- **What to do**
Scan the entries below and say how many lines contain "MPLP". Write only the number.
Supplied data: Begin
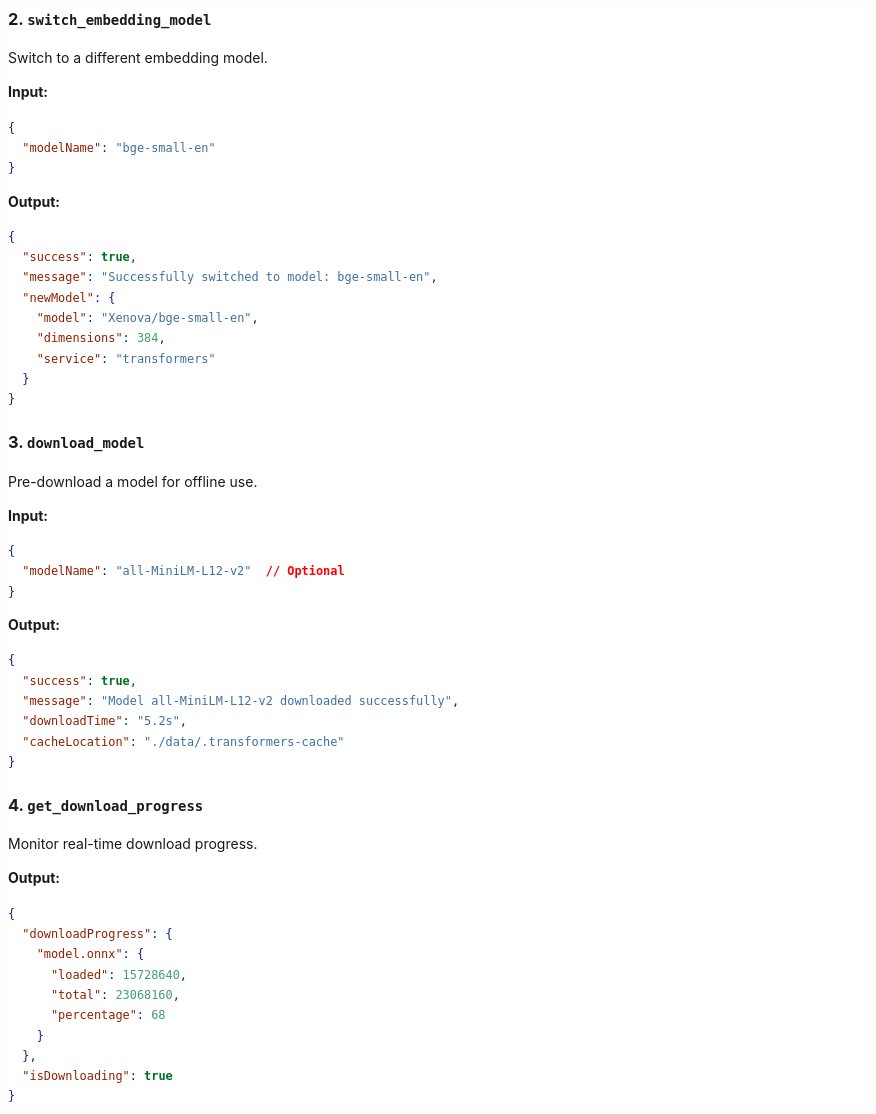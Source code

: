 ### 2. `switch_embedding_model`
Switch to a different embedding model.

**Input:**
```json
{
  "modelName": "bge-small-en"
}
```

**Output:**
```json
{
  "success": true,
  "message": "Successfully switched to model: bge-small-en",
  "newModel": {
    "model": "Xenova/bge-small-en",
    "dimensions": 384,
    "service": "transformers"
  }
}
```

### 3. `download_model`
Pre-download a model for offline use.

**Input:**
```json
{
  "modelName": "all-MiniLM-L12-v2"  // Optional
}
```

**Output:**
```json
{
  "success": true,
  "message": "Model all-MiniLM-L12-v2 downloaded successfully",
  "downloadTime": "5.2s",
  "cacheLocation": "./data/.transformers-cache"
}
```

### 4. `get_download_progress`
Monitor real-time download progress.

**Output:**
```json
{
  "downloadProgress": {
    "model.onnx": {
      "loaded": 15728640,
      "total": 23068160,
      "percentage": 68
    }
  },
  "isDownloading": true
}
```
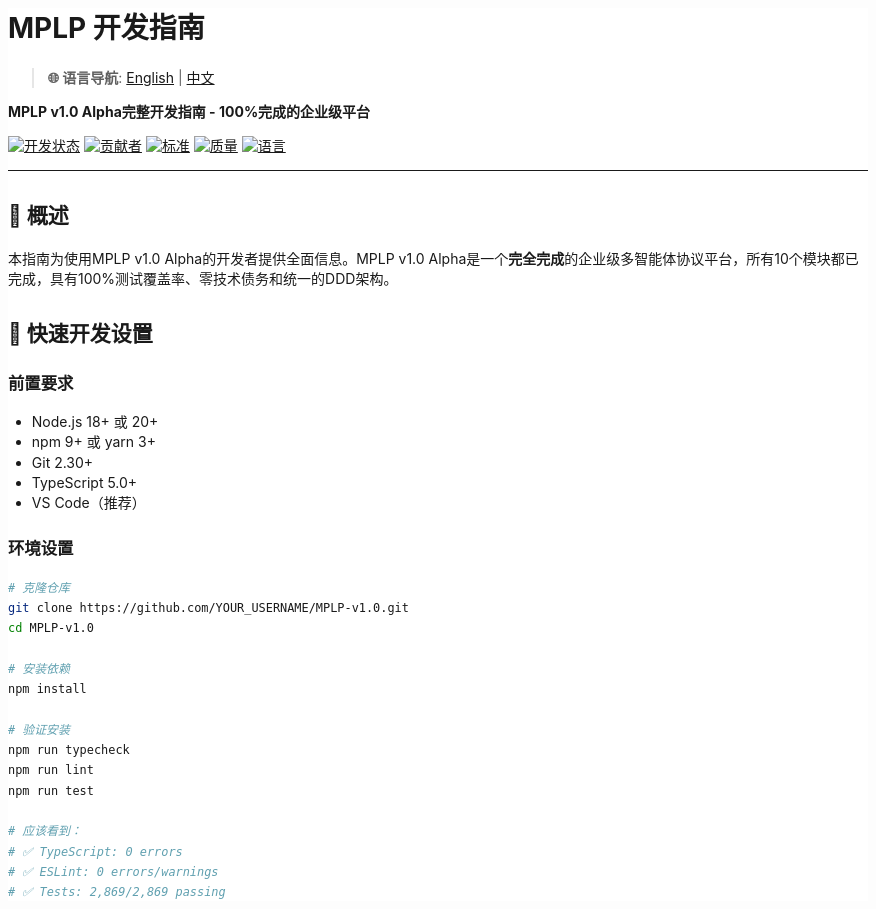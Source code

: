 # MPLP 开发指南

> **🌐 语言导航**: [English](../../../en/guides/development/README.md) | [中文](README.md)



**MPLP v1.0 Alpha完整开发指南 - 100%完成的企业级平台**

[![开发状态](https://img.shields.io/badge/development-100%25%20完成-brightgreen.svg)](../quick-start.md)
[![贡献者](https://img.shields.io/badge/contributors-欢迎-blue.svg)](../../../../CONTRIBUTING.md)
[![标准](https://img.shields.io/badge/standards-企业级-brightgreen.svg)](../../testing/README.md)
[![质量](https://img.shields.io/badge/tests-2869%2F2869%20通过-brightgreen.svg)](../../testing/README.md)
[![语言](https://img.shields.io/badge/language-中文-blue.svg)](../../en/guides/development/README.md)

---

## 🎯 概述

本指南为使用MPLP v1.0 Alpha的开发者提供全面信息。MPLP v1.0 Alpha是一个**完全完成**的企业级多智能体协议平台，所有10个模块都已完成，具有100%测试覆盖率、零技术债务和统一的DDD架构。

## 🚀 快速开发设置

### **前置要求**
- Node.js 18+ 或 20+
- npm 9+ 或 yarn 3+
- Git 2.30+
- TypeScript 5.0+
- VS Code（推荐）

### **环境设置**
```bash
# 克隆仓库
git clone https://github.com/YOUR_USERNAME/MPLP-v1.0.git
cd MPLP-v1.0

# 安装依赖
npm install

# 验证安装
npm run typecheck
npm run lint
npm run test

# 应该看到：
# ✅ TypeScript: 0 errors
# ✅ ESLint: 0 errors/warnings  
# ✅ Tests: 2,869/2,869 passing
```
Supplied data: End
Supplied data: Begin
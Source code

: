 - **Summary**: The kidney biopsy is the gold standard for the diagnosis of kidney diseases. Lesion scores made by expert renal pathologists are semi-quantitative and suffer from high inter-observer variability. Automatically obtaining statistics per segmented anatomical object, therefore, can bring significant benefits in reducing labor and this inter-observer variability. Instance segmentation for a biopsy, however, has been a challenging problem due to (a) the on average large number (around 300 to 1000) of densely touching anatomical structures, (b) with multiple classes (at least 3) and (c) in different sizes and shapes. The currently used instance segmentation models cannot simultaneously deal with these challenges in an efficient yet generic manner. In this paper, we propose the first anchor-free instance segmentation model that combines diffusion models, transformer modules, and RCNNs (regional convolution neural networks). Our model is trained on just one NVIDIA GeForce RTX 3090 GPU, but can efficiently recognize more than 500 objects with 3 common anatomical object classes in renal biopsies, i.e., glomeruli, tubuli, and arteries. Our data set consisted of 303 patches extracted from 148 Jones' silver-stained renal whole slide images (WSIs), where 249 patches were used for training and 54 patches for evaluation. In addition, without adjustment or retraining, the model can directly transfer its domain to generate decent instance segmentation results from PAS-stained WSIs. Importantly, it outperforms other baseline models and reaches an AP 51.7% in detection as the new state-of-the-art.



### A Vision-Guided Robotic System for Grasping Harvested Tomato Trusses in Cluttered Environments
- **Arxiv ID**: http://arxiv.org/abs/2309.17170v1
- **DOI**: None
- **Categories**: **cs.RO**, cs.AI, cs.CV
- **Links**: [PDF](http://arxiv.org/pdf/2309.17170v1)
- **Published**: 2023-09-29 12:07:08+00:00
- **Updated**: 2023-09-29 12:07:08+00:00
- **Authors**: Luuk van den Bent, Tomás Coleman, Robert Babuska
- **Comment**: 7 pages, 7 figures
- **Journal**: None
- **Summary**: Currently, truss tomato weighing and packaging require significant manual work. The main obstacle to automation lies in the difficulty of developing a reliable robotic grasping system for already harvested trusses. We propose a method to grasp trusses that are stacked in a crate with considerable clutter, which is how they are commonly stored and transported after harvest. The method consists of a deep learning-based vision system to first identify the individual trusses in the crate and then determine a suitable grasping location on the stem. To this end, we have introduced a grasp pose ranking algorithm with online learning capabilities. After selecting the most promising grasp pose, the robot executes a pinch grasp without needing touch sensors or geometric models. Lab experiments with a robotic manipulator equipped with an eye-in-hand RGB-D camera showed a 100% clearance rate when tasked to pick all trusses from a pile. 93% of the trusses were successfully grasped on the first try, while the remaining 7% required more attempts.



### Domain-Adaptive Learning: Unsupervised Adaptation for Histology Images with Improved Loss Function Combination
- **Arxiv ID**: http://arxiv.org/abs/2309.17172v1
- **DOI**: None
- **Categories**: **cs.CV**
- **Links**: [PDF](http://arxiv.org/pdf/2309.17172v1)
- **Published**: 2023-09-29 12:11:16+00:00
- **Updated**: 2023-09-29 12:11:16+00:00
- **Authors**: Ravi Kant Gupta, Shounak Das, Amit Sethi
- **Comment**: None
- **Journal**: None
Supplied data: End
- **Answer**
5